Building Safety Act

The Government is putting in place an entirely new regulatory regime for high-rise buildings, that will take a proportionate, safety-first approach. The Building Safety Act sets out a clear pathway on how residential buildings should be constructed and maintained. 

A Building Safety Regulator will be embedded within the Health and Safety Executive, which will oversee the new building safety regime. The Regulator will be responsible for ensuring that any building safety risks in new and existing high-rise residential buildings of 18 metres and above are effectively managed and resolved, taking the cost into account. It will also hold to account those who break the rules and are not properly managing building safety risks, including taking enforcement action where needed.  

Central to this world-class regime are the residents at its heart, which is why the Building Safety Act is giving residents a stronger voice in the system, making it easier for them to seek redress and to have their voices heard.

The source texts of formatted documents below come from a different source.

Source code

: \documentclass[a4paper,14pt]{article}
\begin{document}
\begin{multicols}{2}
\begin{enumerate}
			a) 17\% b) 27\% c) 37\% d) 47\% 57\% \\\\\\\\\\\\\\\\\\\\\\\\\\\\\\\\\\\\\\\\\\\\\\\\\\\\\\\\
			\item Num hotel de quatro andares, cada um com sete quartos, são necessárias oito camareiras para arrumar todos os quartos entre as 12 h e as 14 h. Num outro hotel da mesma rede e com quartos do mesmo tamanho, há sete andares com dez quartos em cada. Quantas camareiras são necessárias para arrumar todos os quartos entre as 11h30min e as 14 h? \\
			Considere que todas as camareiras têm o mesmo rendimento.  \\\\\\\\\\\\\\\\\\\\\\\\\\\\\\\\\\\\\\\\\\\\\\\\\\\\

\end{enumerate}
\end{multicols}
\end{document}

The legislation will require an accountable person for a high-rise residential building to engage with their residents and establish a formal complaints process for them to raise concerns. A Residents’ Panel will also be created, which the Building Safety Regulator will consult on matters of interest and importance for residents of higher-risk buildings.   

Crucially, the legislation also introduces statutory protection for leaseholders. This is due to take effect in June 2022 and enshrines in law the Government's commitment that no leaseholder living in a building over 11 metres will pay a penny for the removal of dangerous cladding.

On top of this, the Government is significantly increasing the amount of time that residents can seek compensation for substandard construction work. Residents will be able to bring claims under the Defective Premises Act for 30 years retrospectively and 15 years prospectively. Residents will also be able to seek compensation for shoddy refurbishments which make homes unliveable.   

I am confident that these reforms will tackle bad practice head on, building on the recommendations made in Dame Judith Hackitt’s Independent Review of Building Regulations and Fire Safety.